Further, the judgment module 303 generates a corresponding label according to the extracted features, encodes the features of the label to form a multi-dimensional feature code, then splices the encoded feature vectors to form a two-dimensional image code, and then identifies the code by using a pre-trained neural network to complete the final judgment on whether there is an intermediary intervention.
Referring to fig. 7, fig. 7 is a schematic structural diagram of an electronic device according to an embodiment of the present application. An electronic device 400 provided in an embodiment of the present application includes: a processor 401 and a memory 402, the memory 402 storing machine-readable instructions executable by the processor 401, the machine-readable instructions when executed by the processor 401 performing the method as above.
For example, the processor 401 of the embodiment of the present application may read the computer program from the memory 402 through the communication bus and execute the computer program to implement the following method: a data management method. In some examples, the processor 401 may also update the configuration item, that is, may perform the following steps: receiving input log data, storing the log data to a high-speed access module, and marking storage time when the log data are stored; judging whether the time length between the current time and the storage time of the log data is greater than a preset threshold value or not, and if so, migrating and storing the log data to a common rate access module; and querying existing log data stored, wherein the existing log data comprises log data stored on the high rate access module and the normal rate access module.

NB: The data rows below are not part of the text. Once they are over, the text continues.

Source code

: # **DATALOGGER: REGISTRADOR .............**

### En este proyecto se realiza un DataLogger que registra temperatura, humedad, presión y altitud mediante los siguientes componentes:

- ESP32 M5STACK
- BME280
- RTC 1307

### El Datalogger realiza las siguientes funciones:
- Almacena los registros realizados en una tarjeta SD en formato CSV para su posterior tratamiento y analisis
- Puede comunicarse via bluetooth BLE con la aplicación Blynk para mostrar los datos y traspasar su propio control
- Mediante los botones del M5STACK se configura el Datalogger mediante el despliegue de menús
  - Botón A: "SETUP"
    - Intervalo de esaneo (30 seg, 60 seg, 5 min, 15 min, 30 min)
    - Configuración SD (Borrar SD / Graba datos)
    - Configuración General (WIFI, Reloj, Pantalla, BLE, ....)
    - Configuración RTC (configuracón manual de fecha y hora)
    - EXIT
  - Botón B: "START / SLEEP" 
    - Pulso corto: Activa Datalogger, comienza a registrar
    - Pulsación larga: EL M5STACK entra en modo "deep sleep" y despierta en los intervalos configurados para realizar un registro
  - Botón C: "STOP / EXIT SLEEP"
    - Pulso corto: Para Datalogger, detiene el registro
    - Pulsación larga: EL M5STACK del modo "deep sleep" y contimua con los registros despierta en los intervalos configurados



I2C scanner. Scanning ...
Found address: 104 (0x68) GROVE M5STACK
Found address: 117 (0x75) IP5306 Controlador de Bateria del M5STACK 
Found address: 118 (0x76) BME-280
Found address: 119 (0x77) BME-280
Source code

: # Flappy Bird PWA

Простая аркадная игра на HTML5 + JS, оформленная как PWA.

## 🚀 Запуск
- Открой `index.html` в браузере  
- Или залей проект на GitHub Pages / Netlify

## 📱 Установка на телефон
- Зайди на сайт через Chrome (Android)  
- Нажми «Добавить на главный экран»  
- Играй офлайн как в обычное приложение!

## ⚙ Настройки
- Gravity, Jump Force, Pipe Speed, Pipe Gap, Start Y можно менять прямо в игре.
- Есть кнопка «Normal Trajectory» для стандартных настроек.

The processor 401 may be an integrated circuit chip having signal processing capabilities. The Processor 401 may be a general-purpose Processor, and includes a Central Processing Unit (CPU), a Network Processor (NP), and the like; but also Digital Signal Processors (DSPs), application Specific Integrated Circuits (ASICs), field-Programmable Gate arrays (FPGAs) or other Programmable logic devices, discrete Gate or transistor logic devices, discrete hardware components. Which may implement or perform the various methods, steps, and logic blocks disclosed in embodiments of the present application. A general purpose processor may be a microprocessor or the processor may be any conventional processor or the like.
The Memory 402 may include, but is not limited to, random Access Memory (RAM), read Only Memory (ROM), programmable Read Only Memory (PROM), erasable Read Only Memory (EPROM), electrically Erasable Read Only Memory (EEPROM), and the like.
It will be appreciated that the configuration shown in FIG. 7 is merely illustrative and that electronic device 400 may include more or fewer components than shown in FIG. 7 or have a different configuration than shown in FIG. 7. The components shown in fig. 7 may be implemented in hardware, software, or a combination thereof. In the embodiment of the present application, the electronic device 400 may be, but is not limited to, an entity device such as a desktop, a laptop, a smart phone, an intelligent wearable device, and a vehicle-mounted device, and may also be a virtual device such as a virtual machine. In addition, the electronic device 400 is not necessarily a single device, and may also be a combination of multiple devices, such as a server cluster, and the like. In the embodiment of the present application, a server in a method for photographing a vehicle may be implemented by using the electronic device 400 shown in fig. 7.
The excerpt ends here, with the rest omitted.